__DESCRIPTION OF THE TASK__: Word for word, retype the lines from the one containing "The ID of the element." to the one containing "network create --driver" below, keeping both end lines and dropping the pictures.

__PROVIDED ENTRIES__:
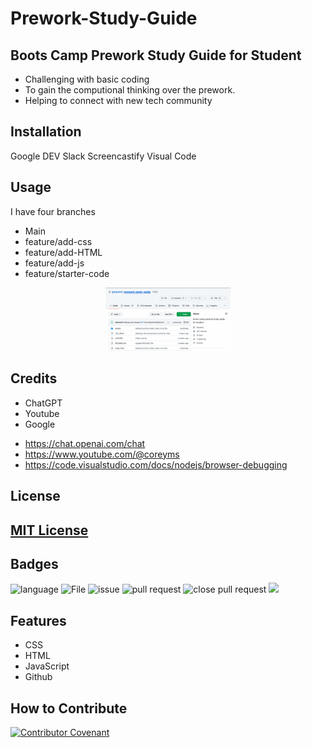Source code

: # Prework-Study-Guide
## Boots Camp Prework Study Guide for Student

- Challenging with basic coding 
- To gain the computional thinking over the prework. 
- Helping to connect with new tech community

## Installation

Google DEV 
Slack
Screencastify
Visual Code

## Usage
I have four branches

* Main
* feature/add-css
* feature/add-HTML
* feature/add-js
* feature/starter-code
<p align = "center">
<img src="assets/screenshot.png" width="200">

## Credits

* ChatGPT 
* Youtube
* Google
- https://chat.openai.com/chat
- https://www.youtube.com/@coreyms
- https://code.visualstudio.com/docs/nodejs/browser-debugging

## License

[MIT License](https://choosealicense.com/licenses/mit/)
---

## Badges

![language](https://img.shields.io/github/languages/top/iphaminh/prework-study-guide)
![File](https://img.shields.io/github/directory-file-count/iphaminh/prework-study-guide)
![issue](https://img.shields.io/github/issues/iphaminh/prework-study-guide)
![pull request](https://img.shields.io/github/issues-pr/iphaminh/prework-study-guide)
![close pull request](https://img.shields.io/github/issues-pr-closed-raw/iphaminh/prework-study-guide)
![](https://hits.seeyoufarm.com/api/count/incr/badge.svg?url=https%3A%2F%2Fgithub.com%2F{iphaminh}1212%2Fhit-counter)
## Features

- CSS
- HTML
- JavaScript
- Github

## How to Contribute

[![Contributor Covenant](https://img.shields.io/badge/Contributor%20Covenant-2.1-4baaaa.svg)](code_of_conduct.md)
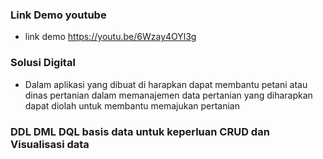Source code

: ### Link Demo youtube 

- link demo https://youtu.be/6Wzay4OYl3g

### Solusi Digital 

- Dalam aplikasi yang dibuat di harapkan dapat membantu petani atau dinas pertanian dalam memanajemen data pertanian yang diharapkan dapat diolah untuk membantu memajukan pertanian 

### DDL DML DQL basis data untuk keperluan CRUD dan Visualisasi data 

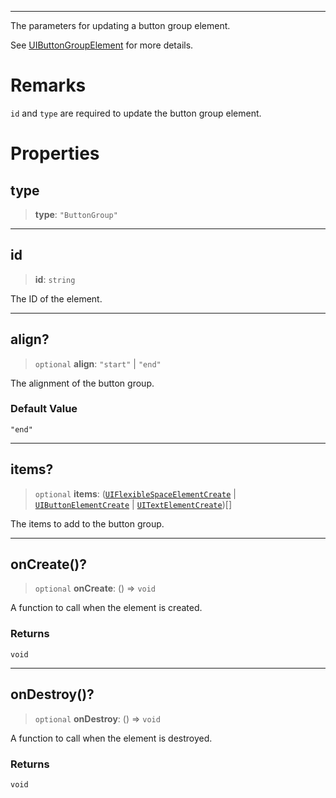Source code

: ***

The parameters for updating a button group element.

See [UIButtonGroupElement](UIButtonGroupElement.md) for more details.

# Remarks

`id` and `type` are required to update the button group element.

# Properties

## type

> **type**: `"ButtonGroup"`

***

## id

> **id**: `string`

The ID of the element.

***

## align?

> `optional` **align**: `"start"` | `"end"`

The alignment of the button group.

### Default Value

`"end"`

***

## items?

> `optional` **items**: ([`UIFlexibleSpaceElementCreate`](UIFlexibleSpaceElementCreate.md) | [`UIButtonElementCreate`](UIButtonElementCreate.md) | [`UITextElementCreate`](UITextElementCreate.md))\[]

The items to add to the button group.

***

## onCreate()?

> `optional` **onCreate**: () => `void`

A function to call when the element is created.

### Returns

`void`

***

## onDestroy()?

> `optional` **onDestroy**: () => `void`

A function to call when the element is destroyed.

### Returns

`void`
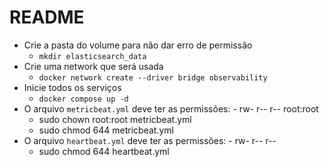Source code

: # README

- Crie a pasta do volume para não dar erro de permissão
    - `mkdir elasticsearch_data`
- Crie uma network que será usada
    - `docker network create --driver bridge observability`
- Inicie todos os serviços
    - `docker compose up -d`
- O arquivo `metricbeat.yml` deve ter as permissões: - rw- r-- r-- root:root
    - sudo chown root:root metricbeat.yml
    - sudo chmod 644 metricbeat.yml
- O arquivo `heartbeat.yml` deve ter as permissões: - rw- r-- r-- 
    - sudo chmod 644 heartbeat.yml
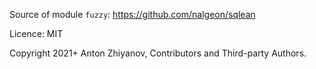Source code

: Source of module `fuzzy`: https://github.com/nalgeon/sqlean

Licence: MIT

Copyright 2021+ Anton Zhiyanov, Contributors and Third-party Authors.
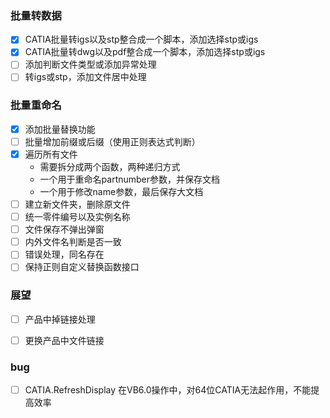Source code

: ### 批量转数据

- [x] CATIA批量转igs以及stp整合成一个脚本，添加选择stp或igs
- [x] CATIA批量转dwg以及pdf整合成一个脚本，添加选择stp或igs
- [ ] 添加判断文件类型或添加异常处理
- [ ] 转igs或stp，添加文件居中处理

### 批量重命名

- [x] 添加批量替换功能
- [ ] 批量增加前缀或后缀（使用正则表达式判断）
- [X] 遍历所有文件
    * 需要拆分成两个函数，两种递归方式
    * 一个用于重命名partnumber参数，并保存文档
    * 一个用于修改name参数，最后保存大文档
- [ ] 建立新文件夹，删除原文件
- [ ] 统一零件编号以及实例名称
- [ ] 文件保存不弹出弹窗
- [ ] 内外文件名判断是否一致
- [ ] 错误处理，同名存在
- [ ] 保持正则自定义替换函数接口

### 展望
- [ ] 产品中掉链接处理
- [ ] 更换产品中文件链接


### bug
- [ ] CATIA.RefreshDisplay 在VB6.0操作中，对64位CATIA无法起作用，不能提高效率


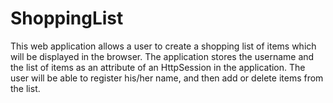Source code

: # ShoppingList
 
This web application allows a user to create a shopping list of items which will be displayed in the browser. The application stores the username and the list of items as an attribute of an HttpSession in the application. The user will be able to register his/her name, and then add or delete items from the list.

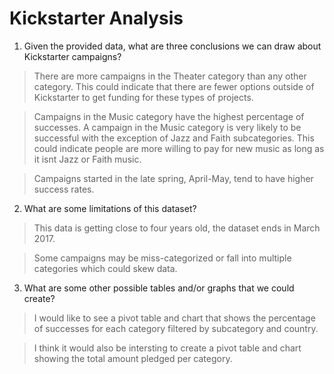 # Kickstarter Analysis

1. Given the provided data, what are three conclusions we can draw about Kickstarter campaigns?
>There are more campaigns in the Theater category than any other category. This could indicate that there are fewer options outside of Kickstarter to get funding for these types of projects.

>Campaigns in the Music category have the highest percentage of successes. A campaign in the Music category is very likely to be successful with the exception of Jazz and Faith subcategories. This could indicate people are more willing to pay for new music as long as it isnt Jazz or Faith music.

>Campaigns started in the late spring, April-May, tend to have higher success rates. 

2. What are some limitations of this dataset?
>This data is getting close to four years old, the dataset ends in March 2017.

>Some campaigns may be miss-categorized or fall into multiple categories which could skew data.

3. What are some other possible tables and/or graphs that we could create?
>I would like to see a pivot table and chart that shows the percentage of successes for each category filtered by subcategory and country. 

>I think it would also be intersting to create a pivot table and chart showing the total amount pledged per category.  
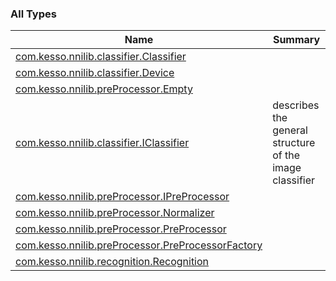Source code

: 

### All Types

| Name | Summary |
|---|---|
| [com.kesso.nnilib.classifier.Classifier](../com.kesso.nnilib.classifier/-classifier/index.md) |  |
| [com.kesso.nnilib.classifier.Device](../com.kesso.nnilib.classifier/-device/index.md) |  |
| [com.kesso.nnilib.preProcessor.Empty](../com.kesso.nnilib.pre-processor/-empty/index.md) |  |
| [com.kesso.nnilib.classifier.IClassifier](../com.kesso.nnilib.classifier/-i-classifier/index.md) | describes the general structure of the image classifier |
| [com.kesso.nnilib.preProcessor.IPreProcessor](../com.kesso.nnilib.pre-processor/-i-pre-processor/index.md) |  |
| [com.kesso.nnilib.preProcessor.Normalizer](../com.kesso.nnilib.pre-processor/-normalizer/index.md) |  |
| [com.kesso.nnilib.preProcessor.PreProcessor](../com.kesso.nnilib.pre-processor/-pre-processor/index.md) |  |
| [com.kesso.nnilib.preProcessor.PreProcessorFactory](../com.kesso.nnilib.pre-processor/-pre-processor-factory/index.md) |  |
| [com.kesso.nnilib.recognition.Recognition](../com.kesso.nnilib.recognition/-recognition/index.md) |  |
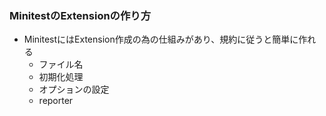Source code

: ### MinitestのExtensionの作り方

* MinitestにはExtension作成の為の仕組みがあり、規約に従うと簡単に作れる
  * ファイル名
  * 初期化処理
  * オプションの設定
  * reporter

__COMPLETED TASK__:
The ID of the element.

***

## align?

> `optional` **align**: `"start"` | `"end"`

The alignment of the button group.

### Default Value

`"end"`

***

## items?

> `optional` **items**: ([`UIFlexibleSpaceElementCreate`](UIFlexibleSpaceElementCreate.md) | [`UIButtonElementCreate`](UIButtonElementCreate.md) | [`UITextElementCreate`](UITextElementCreate.md))\[]

The items to add to the button group.

***

## onCreate()?

> `optional` **onCreate**: () => `void`

A function to call when the element is created.

### Returns

`void`

***

## onDestroy()?

> `optional` **onDestroy**: () => `void`

A function to call when the element is destroyed.

### Returns

`void`
Source code

: # README

- Crie a pasta do volume para não dar erro de permissão
    - `mkdir elasticsearch_data`
- Crie uma network que será usada
    - `docker network create --driver bridge observability`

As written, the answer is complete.